California's U.S. Attorneys Think It's Impossible to Make Money While Helping Patients


Today California's four U.S. attorneys fleshed out their "coordinated crackdown" on medical marijuana suppliers, saying "dozens of letters have been sent over the past few days to the owners and lienholders of properties where commercial marijuana stores and grows are located." According to the Associated Press, those letters threaten the property owners with forfeiture and prosecution if they do not close down within 45 days. Contrary to explicit assurances from President Obama and Attorney General Eric Holder, the U.S. attorneys continue to insist that the forbearance promised by this administration applies only to patients, meaning that suppliers are fair game even if they comply with state law. But their press release provides some clues about how they are likely to select their targets. In describing the operations that offend them, they use the descriptor commercial eight times and refer to profit nine times (not counting two mentions of money and one of moneymaking). Demonstrating a profound misunderstanding of capitalism, not to mention the way that Americans actually obtain medicine and health care, they insist that turning a profit is inconsistent with helping patients:

Benjamin B. Wagner, the United States Attorney for the Eastern District of California, stated: "Large commercial operations cloak their moneymaking activities in the guise of helping sick people when in fact they are helping themselves….

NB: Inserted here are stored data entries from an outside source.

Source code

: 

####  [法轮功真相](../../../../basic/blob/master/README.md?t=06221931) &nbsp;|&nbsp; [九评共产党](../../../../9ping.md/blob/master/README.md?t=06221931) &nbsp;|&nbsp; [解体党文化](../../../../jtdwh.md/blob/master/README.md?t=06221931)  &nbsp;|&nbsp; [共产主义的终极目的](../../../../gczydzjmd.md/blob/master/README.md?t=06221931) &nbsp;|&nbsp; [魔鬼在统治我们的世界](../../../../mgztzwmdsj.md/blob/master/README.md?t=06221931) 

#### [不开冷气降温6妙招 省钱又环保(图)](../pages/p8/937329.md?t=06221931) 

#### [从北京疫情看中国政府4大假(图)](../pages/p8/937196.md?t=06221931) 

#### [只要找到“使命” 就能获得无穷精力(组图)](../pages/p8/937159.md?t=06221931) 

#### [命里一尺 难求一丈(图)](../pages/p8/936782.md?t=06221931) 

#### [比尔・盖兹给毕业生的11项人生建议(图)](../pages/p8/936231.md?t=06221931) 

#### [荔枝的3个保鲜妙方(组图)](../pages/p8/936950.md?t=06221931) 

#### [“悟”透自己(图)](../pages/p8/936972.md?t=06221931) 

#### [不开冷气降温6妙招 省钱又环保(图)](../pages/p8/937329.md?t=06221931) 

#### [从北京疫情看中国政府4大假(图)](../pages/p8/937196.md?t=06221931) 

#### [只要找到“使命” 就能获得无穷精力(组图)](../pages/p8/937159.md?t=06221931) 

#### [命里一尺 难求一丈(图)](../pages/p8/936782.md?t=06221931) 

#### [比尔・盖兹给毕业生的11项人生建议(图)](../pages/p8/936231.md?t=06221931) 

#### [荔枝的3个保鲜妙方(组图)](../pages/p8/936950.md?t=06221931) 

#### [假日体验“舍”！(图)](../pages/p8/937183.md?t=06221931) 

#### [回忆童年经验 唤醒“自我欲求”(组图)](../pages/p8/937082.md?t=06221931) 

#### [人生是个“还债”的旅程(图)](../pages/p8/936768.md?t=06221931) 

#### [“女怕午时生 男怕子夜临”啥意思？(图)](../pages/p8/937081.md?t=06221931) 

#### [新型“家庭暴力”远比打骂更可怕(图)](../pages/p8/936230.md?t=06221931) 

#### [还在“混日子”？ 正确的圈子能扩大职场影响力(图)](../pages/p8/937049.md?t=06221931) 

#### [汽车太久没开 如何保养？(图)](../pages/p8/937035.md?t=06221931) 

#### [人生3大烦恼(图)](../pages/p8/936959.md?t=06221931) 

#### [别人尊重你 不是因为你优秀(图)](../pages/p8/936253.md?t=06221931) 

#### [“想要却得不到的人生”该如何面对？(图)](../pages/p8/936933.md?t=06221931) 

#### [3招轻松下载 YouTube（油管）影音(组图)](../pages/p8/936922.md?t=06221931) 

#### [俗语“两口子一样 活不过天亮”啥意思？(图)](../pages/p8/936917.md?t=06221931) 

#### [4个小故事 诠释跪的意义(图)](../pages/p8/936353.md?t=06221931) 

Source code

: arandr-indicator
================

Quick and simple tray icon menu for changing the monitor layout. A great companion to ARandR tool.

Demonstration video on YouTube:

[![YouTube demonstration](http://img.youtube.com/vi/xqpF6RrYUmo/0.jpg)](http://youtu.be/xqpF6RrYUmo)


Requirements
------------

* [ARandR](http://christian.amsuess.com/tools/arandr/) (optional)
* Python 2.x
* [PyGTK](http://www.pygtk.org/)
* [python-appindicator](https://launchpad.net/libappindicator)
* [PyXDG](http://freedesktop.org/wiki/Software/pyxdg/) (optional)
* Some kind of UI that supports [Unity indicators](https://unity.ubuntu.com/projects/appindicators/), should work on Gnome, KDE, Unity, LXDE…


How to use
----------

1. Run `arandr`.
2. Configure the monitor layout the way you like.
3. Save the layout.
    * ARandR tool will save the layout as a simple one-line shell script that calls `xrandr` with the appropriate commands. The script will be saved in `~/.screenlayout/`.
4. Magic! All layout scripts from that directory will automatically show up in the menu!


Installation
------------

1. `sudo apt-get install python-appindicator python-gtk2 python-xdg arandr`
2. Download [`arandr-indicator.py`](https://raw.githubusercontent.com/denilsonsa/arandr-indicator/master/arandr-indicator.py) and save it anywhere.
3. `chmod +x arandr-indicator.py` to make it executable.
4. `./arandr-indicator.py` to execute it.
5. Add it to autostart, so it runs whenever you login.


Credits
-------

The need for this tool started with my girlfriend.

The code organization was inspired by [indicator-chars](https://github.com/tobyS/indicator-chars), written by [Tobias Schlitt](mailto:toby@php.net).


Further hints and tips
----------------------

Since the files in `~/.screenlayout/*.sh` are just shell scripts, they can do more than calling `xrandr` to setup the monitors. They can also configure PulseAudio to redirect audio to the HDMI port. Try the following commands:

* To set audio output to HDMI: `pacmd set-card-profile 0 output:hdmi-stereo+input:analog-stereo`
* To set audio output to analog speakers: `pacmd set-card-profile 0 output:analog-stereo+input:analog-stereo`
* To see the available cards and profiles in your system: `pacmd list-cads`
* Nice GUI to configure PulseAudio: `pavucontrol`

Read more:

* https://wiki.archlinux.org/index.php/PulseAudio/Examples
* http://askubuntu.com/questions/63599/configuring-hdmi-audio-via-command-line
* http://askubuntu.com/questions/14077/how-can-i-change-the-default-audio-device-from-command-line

Laura E. Duffy, the United States Attorney for the Southern District of California, commented: "The California marijuana industry is not about providing medicine to the sick. It's a pervasive for-profit industry…"

I guess doctors, pharmaceutical companies, and drugstores also "cloak their moneymaking activities in the guise of helping sick people when in fact they are helping themselves." Didn't Adam Smith have something to say about that?

Reading between the lines, medical marijuana suppliers who want to avoid forfeiture and prosecution should do their best to avoid making any money. They also should stay as small as possible, since large and huge make four and three pejorative appearances, respectively, in the press release. And the U.S. attorneys are sticklers for arbitrary buffer zones around "schools and other locations where children congregate," so it's best to stay at least 1,000 feet from those. Still, there are no guarantees. While some medical marijuana operations are more objectionable than others, Melinda Haag, the U.S. attorney for the Northern District of California reminds us that "none are immune from action by the federal government."